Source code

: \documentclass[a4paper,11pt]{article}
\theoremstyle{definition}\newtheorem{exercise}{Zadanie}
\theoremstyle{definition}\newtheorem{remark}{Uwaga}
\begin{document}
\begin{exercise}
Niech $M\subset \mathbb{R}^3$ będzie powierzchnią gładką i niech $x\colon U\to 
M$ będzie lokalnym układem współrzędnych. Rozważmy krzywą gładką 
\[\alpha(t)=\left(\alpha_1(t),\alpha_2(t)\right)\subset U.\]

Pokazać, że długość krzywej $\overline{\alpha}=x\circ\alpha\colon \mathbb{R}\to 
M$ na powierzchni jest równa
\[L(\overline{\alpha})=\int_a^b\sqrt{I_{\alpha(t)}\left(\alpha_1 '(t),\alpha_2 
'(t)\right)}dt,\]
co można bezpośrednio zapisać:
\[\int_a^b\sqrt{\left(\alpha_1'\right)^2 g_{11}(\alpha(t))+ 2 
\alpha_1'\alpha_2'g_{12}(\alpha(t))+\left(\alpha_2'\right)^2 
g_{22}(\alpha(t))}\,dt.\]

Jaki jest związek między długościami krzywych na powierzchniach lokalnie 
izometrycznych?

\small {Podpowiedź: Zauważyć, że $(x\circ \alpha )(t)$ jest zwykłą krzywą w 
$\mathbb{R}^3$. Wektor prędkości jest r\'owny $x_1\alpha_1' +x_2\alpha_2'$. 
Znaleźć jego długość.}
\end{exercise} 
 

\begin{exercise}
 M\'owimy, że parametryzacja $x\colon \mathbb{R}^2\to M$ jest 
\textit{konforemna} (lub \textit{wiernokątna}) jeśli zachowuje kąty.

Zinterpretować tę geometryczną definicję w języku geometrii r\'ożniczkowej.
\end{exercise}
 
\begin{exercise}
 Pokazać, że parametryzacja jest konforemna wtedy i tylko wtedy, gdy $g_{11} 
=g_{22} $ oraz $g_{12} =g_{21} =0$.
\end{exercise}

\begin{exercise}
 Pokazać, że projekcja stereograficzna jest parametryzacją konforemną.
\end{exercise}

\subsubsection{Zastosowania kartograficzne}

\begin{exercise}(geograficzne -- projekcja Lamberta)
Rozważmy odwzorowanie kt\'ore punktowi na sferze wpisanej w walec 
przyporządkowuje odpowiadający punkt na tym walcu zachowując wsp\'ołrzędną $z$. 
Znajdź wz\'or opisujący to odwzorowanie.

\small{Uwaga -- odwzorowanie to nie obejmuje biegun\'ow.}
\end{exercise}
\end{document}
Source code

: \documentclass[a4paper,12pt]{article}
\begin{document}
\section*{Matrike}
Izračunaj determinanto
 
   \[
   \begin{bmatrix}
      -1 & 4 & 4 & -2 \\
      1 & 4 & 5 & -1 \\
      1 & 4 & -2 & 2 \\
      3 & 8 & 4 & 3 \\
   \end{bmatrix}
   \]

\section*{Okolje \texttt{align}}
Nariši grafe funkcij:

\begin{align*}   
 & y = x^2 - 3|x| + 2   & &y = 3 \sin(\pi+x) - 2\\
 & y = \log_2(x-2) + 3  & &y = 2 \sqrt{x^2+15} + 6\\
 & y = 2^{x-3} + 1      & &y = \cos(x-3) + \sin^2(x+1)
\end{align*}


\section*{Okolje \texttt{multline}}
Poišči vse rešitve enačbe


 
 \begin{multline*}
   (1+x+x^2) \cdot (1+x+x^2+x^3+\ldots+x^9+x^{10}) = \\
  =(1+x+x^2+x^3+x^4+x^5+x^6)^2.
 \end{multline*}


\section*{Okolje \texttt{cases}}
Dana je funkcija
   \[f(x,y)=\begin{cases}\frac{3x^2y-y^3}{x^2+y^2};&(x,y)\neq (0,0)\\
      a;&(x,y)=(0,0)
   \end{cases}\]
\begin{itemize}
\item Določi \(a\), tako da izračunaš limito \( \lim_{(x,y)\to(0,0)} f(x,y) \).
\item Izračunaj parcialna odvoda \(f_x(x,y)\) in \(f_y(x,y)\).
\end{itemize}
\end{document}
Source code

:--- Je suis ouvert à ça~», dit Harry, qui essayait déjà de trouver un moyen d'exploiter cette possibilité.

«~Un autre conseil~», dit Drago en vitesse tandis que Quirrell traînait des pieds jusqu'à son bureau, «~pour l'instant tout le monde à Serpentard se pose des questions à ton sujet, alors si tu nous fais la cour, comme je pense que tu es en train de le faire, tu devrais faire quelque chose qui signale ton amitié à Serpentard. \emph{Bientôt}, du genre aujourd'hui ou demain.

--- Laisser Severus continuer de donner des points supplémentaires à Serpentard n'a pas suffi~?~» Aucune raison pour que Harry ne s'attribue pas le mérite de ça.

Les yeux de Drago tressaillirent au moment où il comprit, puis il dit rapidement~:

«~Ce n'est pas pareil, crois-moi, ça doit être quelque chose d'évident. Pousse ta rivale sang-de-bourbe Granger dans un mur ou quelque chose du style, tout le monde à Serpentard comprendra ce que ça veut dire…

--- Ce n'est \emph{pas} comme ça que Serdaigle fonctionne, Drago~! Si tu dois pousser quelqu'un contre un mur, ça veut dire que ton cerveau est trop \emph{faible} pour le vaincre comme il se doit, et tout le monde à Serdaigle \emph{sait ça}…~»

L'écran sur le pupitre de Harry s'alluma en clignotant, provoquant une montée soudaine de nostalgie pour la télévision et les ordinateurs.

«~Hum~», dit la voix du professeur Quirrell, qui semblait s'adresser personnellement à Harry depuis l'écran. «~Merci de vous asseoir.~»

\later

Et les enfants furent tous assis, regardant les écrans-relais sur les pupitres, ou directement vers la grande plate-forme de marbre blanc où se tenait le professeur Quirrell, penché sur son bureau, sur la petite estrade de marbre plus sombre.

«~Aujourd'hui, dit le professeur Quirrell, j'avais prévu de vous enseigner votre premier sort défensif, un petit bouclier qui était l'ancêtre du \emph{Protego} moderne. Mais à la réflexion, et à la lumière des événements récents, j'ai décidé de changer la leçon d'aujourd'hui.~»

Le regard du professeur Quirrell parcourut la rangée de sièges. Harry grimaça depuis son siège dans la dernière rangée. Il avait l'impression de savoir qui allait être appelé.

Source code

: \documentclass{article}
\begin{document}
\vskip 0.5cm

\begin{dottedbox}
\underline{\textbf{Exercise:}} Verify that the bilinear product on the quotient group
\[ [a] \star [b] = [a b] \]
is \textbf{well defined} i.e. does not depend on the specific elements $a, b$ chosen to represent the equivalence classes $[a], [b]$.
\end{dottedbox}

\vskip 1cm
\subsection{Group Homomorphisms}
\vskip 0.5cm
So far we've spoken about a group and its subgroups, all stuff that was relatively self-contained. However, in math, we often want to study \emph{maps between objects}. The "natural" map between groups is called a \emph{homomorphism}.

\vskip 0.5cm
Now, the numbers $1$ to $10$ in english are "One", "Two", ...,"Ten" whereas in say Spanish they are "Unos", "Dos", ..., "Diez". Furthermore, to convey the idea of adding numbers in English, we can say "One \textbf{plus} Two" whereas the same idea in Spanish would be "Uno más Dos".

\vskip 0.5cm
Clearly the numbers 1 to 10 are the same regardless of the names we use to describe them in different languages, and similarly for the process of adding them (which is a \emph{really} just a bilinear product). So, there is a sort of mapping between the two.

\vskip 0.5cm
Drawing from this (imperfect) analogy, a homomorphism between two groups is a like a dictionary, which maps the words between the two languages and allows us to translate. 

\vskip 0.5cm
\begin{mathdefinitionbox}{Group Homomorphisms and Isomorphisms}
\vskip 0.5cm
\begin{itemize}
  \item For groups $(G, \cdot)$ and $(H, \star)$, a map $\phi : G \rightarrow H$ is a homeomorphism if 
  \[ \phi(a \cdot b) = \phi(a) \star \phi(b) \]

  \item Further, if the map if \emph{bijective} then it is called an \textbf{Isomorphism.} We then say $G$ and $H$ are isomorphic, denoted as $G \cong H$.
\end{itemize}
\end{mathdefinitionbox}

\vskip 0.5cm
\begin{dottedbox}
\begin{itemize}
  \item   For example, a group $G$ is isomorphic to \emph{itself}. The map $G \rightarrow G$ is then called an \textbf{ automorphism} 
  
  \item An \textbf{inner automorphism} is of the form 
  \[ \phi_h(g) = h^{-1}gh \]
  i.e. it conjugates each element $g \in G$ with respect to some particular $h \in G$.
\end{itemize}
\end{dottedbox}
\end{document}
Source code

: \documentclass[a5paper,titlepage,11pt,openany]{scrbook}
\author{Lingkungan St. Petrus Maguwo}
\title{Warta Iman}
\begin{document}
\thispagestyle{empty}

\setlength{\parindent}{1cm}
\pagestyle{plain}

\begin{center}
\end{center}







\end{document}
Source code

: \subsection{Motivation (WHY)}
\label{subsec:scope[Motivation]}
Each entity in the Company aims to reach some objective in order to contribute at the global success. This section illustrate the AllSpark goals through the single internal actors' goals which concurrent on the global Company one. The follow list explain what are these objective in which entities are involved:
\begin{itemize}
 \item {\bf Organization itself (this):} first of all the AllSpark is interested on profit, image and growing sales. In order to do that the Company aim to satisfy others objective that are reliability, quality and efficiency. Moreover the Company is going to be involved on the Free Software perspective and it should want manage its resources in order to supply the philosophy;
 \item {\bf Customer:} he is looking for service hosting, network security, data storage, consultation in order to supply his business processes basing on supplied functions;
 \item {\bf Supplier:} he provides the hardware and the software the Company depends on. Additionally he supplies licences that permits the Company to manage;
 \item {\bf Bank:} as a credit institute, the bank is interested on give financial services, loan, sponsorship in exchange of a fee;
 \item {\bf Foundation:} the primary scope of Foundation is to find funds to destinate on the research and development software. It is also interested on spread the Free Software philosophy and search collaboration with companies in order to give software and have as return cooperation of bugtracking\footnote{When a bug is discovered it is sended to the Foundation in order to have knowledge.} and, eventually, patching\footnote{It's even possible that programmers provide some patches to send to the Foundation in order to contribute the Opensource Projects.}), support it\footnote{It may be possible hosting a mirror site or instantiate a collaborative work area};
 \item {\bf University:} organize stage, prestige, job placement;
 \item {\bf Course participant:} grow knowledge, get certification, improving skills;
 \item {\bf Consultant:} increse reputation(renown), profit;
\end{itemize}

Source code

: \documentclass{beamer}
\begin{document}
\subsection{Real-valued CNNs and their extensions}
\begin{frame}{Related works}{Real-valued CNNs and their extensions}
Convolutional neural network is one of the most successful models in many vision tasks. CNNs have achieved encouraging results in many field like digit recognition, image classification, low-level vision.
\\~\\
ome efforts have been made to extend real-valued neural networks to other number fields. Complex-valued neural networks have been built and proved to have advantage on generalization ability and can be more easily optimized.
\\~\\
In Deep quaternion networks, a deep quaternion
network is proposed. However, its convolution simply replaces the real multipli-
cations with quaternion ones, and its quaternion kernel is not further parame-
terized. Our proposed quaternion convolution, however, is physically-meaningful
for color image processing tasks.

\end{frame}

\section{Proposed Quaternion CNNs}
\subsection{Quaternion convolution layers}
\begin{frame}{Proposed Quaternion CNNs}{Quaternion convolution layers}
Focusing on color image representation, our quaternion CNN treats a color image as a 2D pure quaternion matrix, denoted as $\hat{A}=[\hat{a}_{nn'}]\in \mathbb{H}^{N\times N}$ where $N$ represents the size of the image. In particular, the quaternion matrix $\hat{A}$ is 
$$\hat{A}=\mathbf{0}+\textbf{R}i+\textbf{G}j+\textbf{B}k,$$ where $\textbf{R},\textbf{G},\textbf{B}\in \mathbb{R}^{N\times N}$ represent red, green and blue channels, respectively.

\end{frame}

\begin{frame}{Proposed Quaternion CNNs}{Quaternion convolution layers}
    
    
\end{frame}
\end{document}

——

→ Task directions: The required answer is the run of lines above, starting at the line with "Les yeux de" and ending at the line with "ça veut dire…", reproduced exactly with both ends.

→ Solved problem:
Les yeux de Drago tressaillirent au moment où il comprit, puis il dit rapidement~:

«~Ce n'est pas pareil, crois-moi, ça doit être quelque chose d'évident. Pousse ta rivale sang-de-bourbe Granger dans un mur ou quelque chose du style, tout le monde à Serpentard comprendra ce que ça veut dire…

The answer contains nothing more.